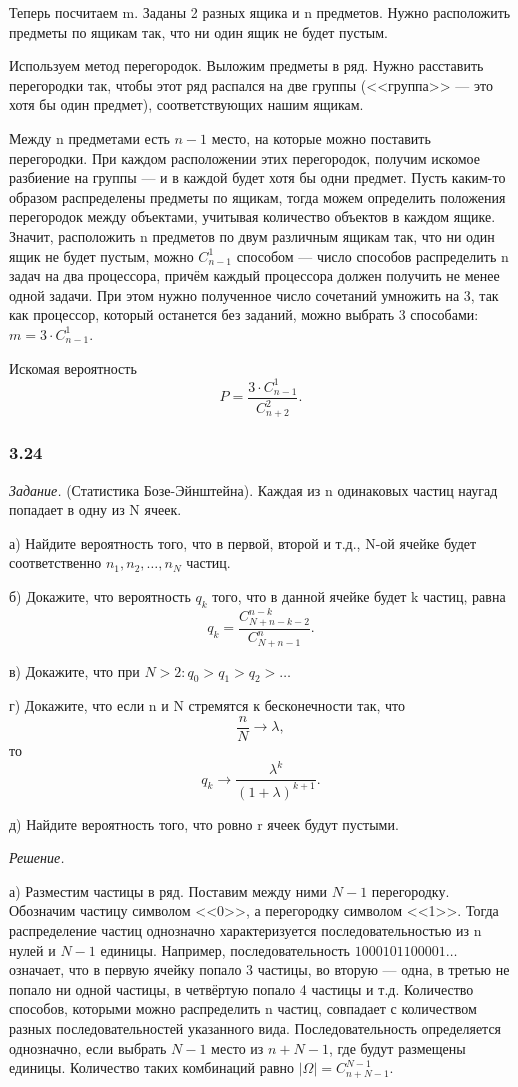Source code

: \documentclass{book}
\begin{document}
Теперь посчитаем m.
Заданы 2 разных ящика и n предметов.
Нужно расположить предметы по ящикам так, что ни один ящик не будет пустым.

Используем метод перегородок.
Выложим предметы в ряд.
Нужно расставить перегородки так,
чтобы этот ряд распался на две группы (<<группа>> --- это хотя бы один предмет), соответствующих нашим ящикам.

Между n предметами есть $n-1$ место, на которые можно поставить перегородки.
При каждом расположении этих перегородок, получим искомое разбиение на группы --- и в каждой будет хотя бы одни предмет.
Пусть каким-то образом распределены предметы по ящикам, тогда можем определить положения перегородок между объектами,
учитывая количество объектов в каждом ящике.
Значит,
расположить n предметов по двум различным ящикам так,
что ни один ящик не будет пустым,
можно $ C_{n-1}^1 $ способом ---
число способов распределить n задач на два процессора,
причём каждый процессора должен получить не менее одной задачи.
При этом нужно полученное число сочетаний умножить на 3,
так как процессор, который останется без заданий, можно выбрать 3 способами: $ m = 3 \cdot C_{n-1}^1 $.

Искомая вероятность
$$ P =
\frac{ 3 \cdot C_{n-1}^1 }{ C_{n+2}^{2} }.$$

\subsubsection*{3.24}

\textit{Задание.} (Статистика Бозе-Эйнштейна).
Каждая из n одинаковых частиц наугад попадает в одну из N ячеек.

а) Найдите вероятность того, что в первой, второй и т.д., N-ой ячейке будет соответственно $ n_1, n_2, \dotsc , n_N $ частиц.

б) Докажите, что вероятность $ q_k $ того, что в данной ячейке будет k частиц, равна
$$ q_k =
\frac{ C_{ N+n-k-2 }^{ n-k } }{ C_{ N+n-1 }^n }.$$

в) Докажите, что при $ N > 2 : q_0 > q_1 > q_2 > \dotsc $

г) Докажите, что если n и N стремятся к бесконечности так, что
$$ \frac{ n }{ N } \rightarrow \lambda,$$
то
$$ q_k \rightarrow \frac{ \lambda^k }{ \left( 1 + \lambda \right)^{ k+1 } }.$$

д) Найдите вероятность того, что ровно r ячеек будут пустыми.

\textit{Решение.}

а) Разместим частицы в ряд.
Поставим между ними $ N - 1 $ перегородку.
Обозначим частицу символом <<0>>, а перегородку символом <<1>>.
Тогда распределение частиц однозначно характеризуется последовательностью из n нулей и $ N - 1 $ единицы.
Например, последовательность
$ 1000101100001 \dotsc $
означает, что в первую ячейку попало 3 частицы, во вторую --- одна, в третью не попало ни одной частицы, в четвёртую попало 4 частицы и т.д.
Количество способов, которыми можно распределить n частиц, совпадает с количеством разных последовательностей указанного вида.
Последовательность определяется однозначно, если выбрать $ N - 1 $ место из $ n + N - 1$, где будут размещены единицы.
Количество таких комбинаций равно $ | \Omega | = C_{n+N-1}^{N-1} $.
\end{document}
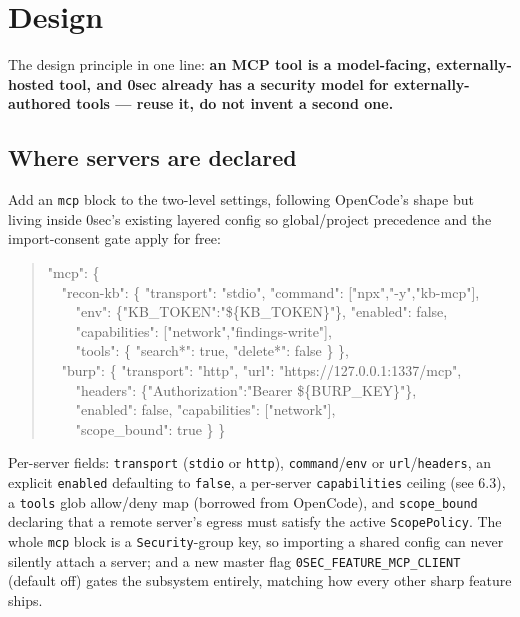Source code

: \documentclass[11pt]{article}
\begin{document}
\section{Design}

The design principle in one line: \textbf{an MCP tool is a model-facing,
externally-hosted tool, and 0sec already has a security model for
externally-authored tools --- reuse it, do not invent a second one.}

\subsection{Where servers are declared}

Add an \texttt{mcp} block to the two-level settings, following OpenCode's shape
but living inside 0sec's existing layered config so global/project precedence and
the import-consent gate apply for free:

\begin{quote}
\ttfamily
"mcp": \{\\
\ \ "recon-kb": \{ "transport": "stdio", "command": ["npx","-y","kb-mcp"],\\
\ \ \ \ "env": \{"KB\_TOKEN":"\$\{KB\_TOKEN\}"\}, "enabled": false,\\
\ \ \ \ "capabilities": ["network","findings-write"],\\
\ \ \ \ "tools": \{ "search*": true, "delete*": false \} \},\\
\ \ "burp": \{ "transport": "http", "url": "https://127.0.0.1:1337/mcp",\\
\ \ \ \ "headers": \{"Authorization":"Bearer \$\{BURP\_KEY\}"\},\\
\ \ \ \ "enabled": false, "capabilities": ["network"],\\
\ \ \ \ "scope\_bound": true \} \}
\end{quote}

Per-server fields: \texttt{transport} (\texttt{stdio} or \texttt{http}),
\texttt{command}/\texttt{env} or \texttt{url}/\texttt{headers}, an explicit
\texttt{enabled} defaulting to \texttt{false}, a per-server \texttt{capabilities}
ceiling (see 6.3), a \texttt{tools} glob allow/deny map (borrowed from OpenCode),
and \texttt{scope\_bound} declaring that a remote server's egress must satisfy
the active \texttt{ScopePolicy}. The whole \texttt{mcp} block is a
\texttt{Security}-group key, so importing a shared config can never silently
attach a server; and a new master flag \texttt{0SEC\_FEATURE\_MCP\_CLIENT}
(default off) gates the subsystem entirely, matching how every other sharp
feature ships.
\end{document}
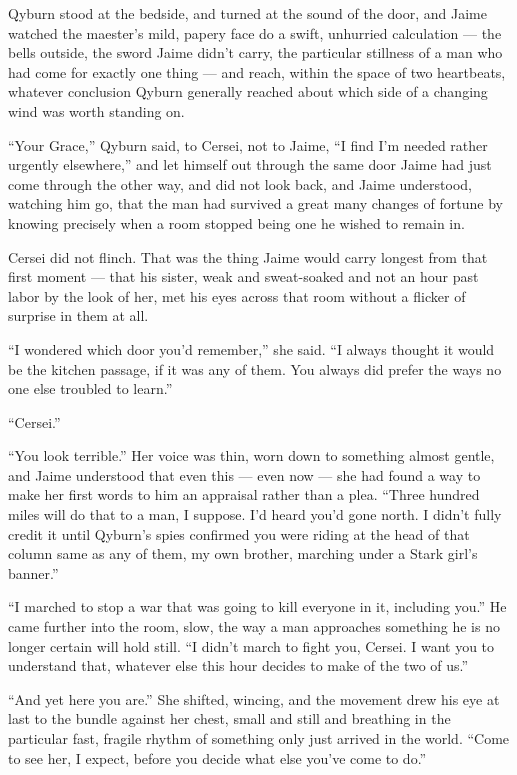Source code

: Qyburn stood at the bedside, and turned at the sound of the door, and Jaime watched the maester’s mild, papery face do a swift, unhurried calculation — the bells outside, the sword Jaime didn’t carry, the particular stillness of a man who had come for exactly one thing — and reach, within the space of two heartbeats, whatever conclusion Qyburn generally reached about which side of a changing wind was worth standing on.

“Your Grace,” Qyburn said, to Cersei, not to Jaime, “I find I’m needed rather urgently elsewhere,” and let himself out through the same door Jaime had just come through the other way, and did not look back, and Jaime understood, watching him go, that the man had survived a great many changes of fortune by knowing precisely when a room stopped being one he wished to remain in.

Cersei did not flinch. That was the thing Jaime would carry longest from that first moment — that his sister, weak and sweat-soaked and not an hour past labor by the look of her, met his eyes across that room without a flicker of surprise in them at all.

“I wondered which door you’d remember,” she said. “I always thought it would be the kitchen passage, if it was any of them. You always did prefer the ways no one else troubled to learn.”

“Cersei.”

“You look terrible.” Her voice was thin, worn down to something almost gentle, and Jaime understood that even this — even now — she had found a way to make her first words to him an appraisal rather than a plea. “Three hundred miles will do that to a man, I suppose. I’d heard you’d gone north. I didn’t fully credit it until Qyburn’s spies confirmed you were riding at the head of that column same as any of them, my own brother, marching under a Stark girl’s banner.”

“I marched to stop a war that was going to kill everyone in it, including you.” He came further into the room, slow, the way a man approaches something he is no longer certain will hold still. “I didn’t march to fight you, Cersei. I want you to understand that, whatever else this hour decides to make of the two of us.”

“And yet here you are.” She shifted, wincing, and the movement drew his eye at last to the bundle against her chest, small and still and breathing in the particular fast, fragile rhythm of something only just arrived in the world. “Come to see her, I expect, before you decide what else you’ve come to do.”

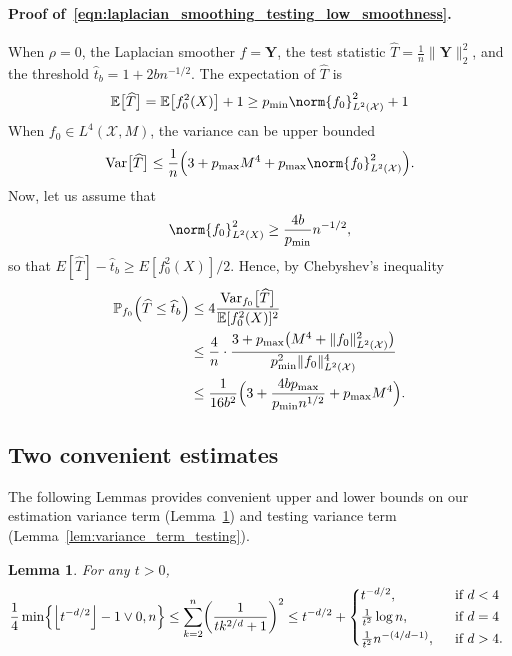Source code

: \documentclass[twoside]{article}
\newcommand{\floor}[1]{\left\lfloor #1 \right\rfloor}
\newcommand{\Var}{\mathrm{Var}}
\newcommand{\1}{\mathbf{1}}
\newcommand{\Xset}{\mathcal{X}}
\newcommand{\Leb}{L}
\newcommand{\Ebb}{\mathbb{E}}
\newcommand{\wh}[1]{\widehat{#1}}
\newtheorem{lemma}{Lemma}
\theoremstyle{definition}
\theoremstyle{remark}
\begin{document}
\paragraph{Proof of~\eqref{eqn:laplacian_smoothing_testing_low_smoothness}.}
When $\rho = 0$, the Laplacian smoother $\wh{f} = \mathbf{Y}$, the test statistic $\wh{T} = \frac{1}{n}\|\mathbf{Y}\|_2^2$, and the threshold $\wh{t}_b = 1 + 2bn^{-1/2}$. The expectation of $\wh{T}$ is 
\begin{equation*}
\Ebb\bigl[\wh{T}\bigr] = \mathbb{E}\bigl[f_0^2(X)\bigr] + 1 \geq p_{\min} \norm{f_0}_{\Leb^2(\Xset)}^2 + 1
\end{equation*}
When $f_0 \in \Leb^4(\Xset,M)$, the variance can be upper bounded
\begin{equation*}
\Var\bigl[\wh{T}\bigr] \leq \frac{1}{n}\Bigl(3 + p_{\max} M^4 + p_{\max}\norm{f_0}_{\Leb^2(\Xset)}^2\Bigr).
\end{equation*}
Now, let us assume that
\begin{equation*}
\norm{f_0}_{\Leb^2(X)}^2 \geq \frac{4b}{p_{\min}} n^{-1/2},
\end{equation*}
so that $E[\wh{T}] - \wh{t}_b \geq E[f_0^2(X)]/2$. Hence, by Chebyshev's inequality
\begin{align*}
\mathbb{P}_{f_0}\Bigl(\wh{T} \leq \wh{t}_b \Bigr) & \leq 4 \frac{\Var_{f_0}\bigl[\wh{T}\bigr]}{\mathbb{E}[f_0^2(X)]^2} \\
& \leq \frac{4}{n} \cdot \frac{ 3 + p_{\max}\bigl(M^4 + \|f_0\|_{\Leb^2(\Xset)}^2 \bigr)}{p_{\min}^2 \|f_0\|_{\Leb^2(\Xset)}^4} \\
& \leq \frac{1}{16b^2}\Bigl(3 + \frac{4bp_{\max}}{p_{\min}n^{1/2}} + p_{\max}M^4\Bigr).
\end{align*}

\subsection{Two convenient estimates}
\label{subsec:convenient_estimate}
The following Lemmas provides convenient upper and lower bounds on our estimation variance term (Lemma~\ref{lem:variance_term_estimation}) and testing variance term (Lemma~\ref{lem:variance_term_testing}).
\begin{lemma}
	\label{lem:variance_term_estimation}
	For any $t > 0$,
	\begin{equation*}
	\frac{1}{4}\min\Bigl\{\floor{t^{-d/2}} - 1 \vee 0,n\Bigr\} \leq \sum_{k = 2}^{n} \biggl(\frac{1}{tk^{2/d} + 1}\biggr)^2 \leq t^{-d/2} +
	\begin{cases*}
	t^{-d/2},& ~~\textrm{if $d < 4$} \\
	\frac{1}{t^2}\log n,& ~~\textrm{if $d = 4$} \\
	\frac{1}{t^2}n^{-(4/d - 1)},&~~\textrm{if $d > 4$.}
	\end{cases*}
	\end{equation*}
\end{lemma}
\end{document}
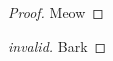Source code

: \documentclass{article}
\begin{document}
%

\begin{proof}
  Meow
\end{proof}

\begin{proof}[invalid]
  Bark
\end{proof}
\end{document}
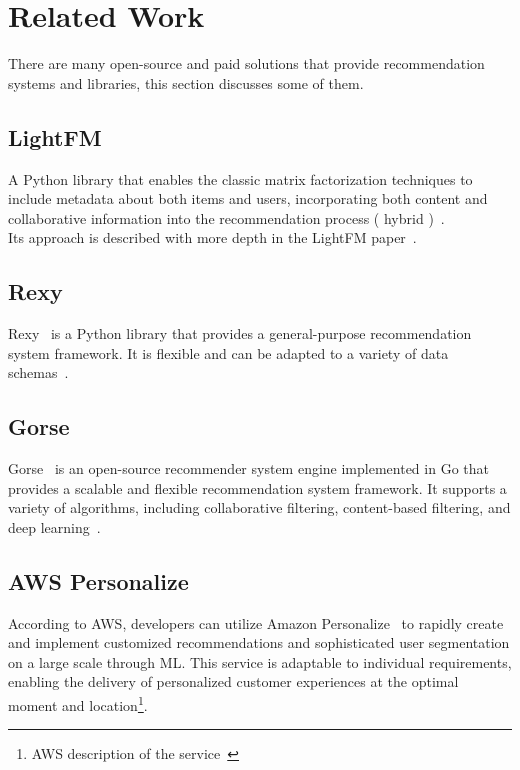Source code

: \section{Related Work}

There are many open-source and paid solutions that provide recommendation systems and libraries, this section discusses some of them.

\subsection{LightFM}
A Python library that enables the classic matrix factorization techniques to include metadata about both items and users, incorporating both content and collaborative information into the recommendation process ( hybrid )~\cite{LightFM}.  \\

Its approach is described with more depth in the LightFM paper~\cite{kula2015metadata}.

\subsection{Rexy}
Rexy~\cite{Rexy} is a Python library that provides a general-purpose recommendation system framework. It is flexible and can be adapted to a variety of data schemas~\cite{Rexy}.

\subsection{Gorse}
Gorse~\cite{Gorse} is an open-source recommender system engine implemented in Go that provides a scalable and flexible recommendation system framework. It supports a variety of algorithms, including collaborative filtering, content-based filtering, and deep learning~\cite{Rexy}.

\subsection{AWS Personalize}
According to AWS, developers can utilize Amazon Personalize~\cite{AWSPersonalize} to rapidly create and implement customized recommendations and sophisticated user segmentation on a large scale through ML. This service is adaptable to individual requirements, enabling the delivery of personalized customer experiences at the optimal moment and location\footnote{AWS description of the service~\cite{AWSPersonalize} }. \\

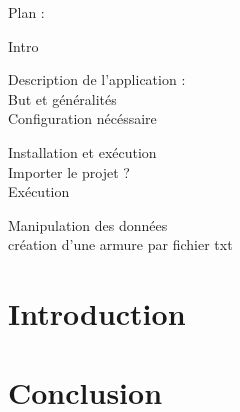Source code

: \documentclass[a4paper]{report}
\begin{document}



\tableofcontents


Plan : 

	Intro

	Description de l'application :\\
		But et généralités\\
		Configuration nécéssaire
		
	Installation et exécution\\
		Importer le projet ?\\
		Exécution

	Manipulation des données\\
		création d'une armure par fichier txt




\chapter*{Introduction}
%


\chapter*{Conclusion}
%
\end{document}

Exercise directions >> Look back at the entries above. Retype the line with "Между n предметами", the line with "Каждая из n", and all lines in between.

Task output >>
Между n предметами есть $n-1$ место, на которые можно поставить перегородки.
При каждом расположении этих перегородок, получим искомое разбиение на группы --- и в каждой будет хотя бы одни предмет.
Пусть каким-то образом распределены предметы по ящикам, тогда можем определить положения перегородок между объектами,
учитывая количество объектов в каждом ящике.
Значит,
расположить n предметов по двум различным ящикам так,
что ни один ящик не будет пустым,
можно $ C_{n-1}^1 $ способом ---
число способов распределить n задач на два процессора,
причём каждый процессора должен получить не менее одной задачи.
При этом нужно полученное число сочетаний умножить на 3,
так как процессор, который останется без заданий, можно выбрать 3 способами: $ m = 3 \cdot C_{n-1}^1 $.

Искомая вероятность
$$ P =
\frac{ 3 \cdot C_{n-1}^1 }{ C_{n+2}^{2} }.$$

\subsubsection*{3.24}

\textit{Задание.} (Статистика Бозе-Эйнштейна).
Каждая из n одинаковых частиц наугад попадает в одну из N ячеек.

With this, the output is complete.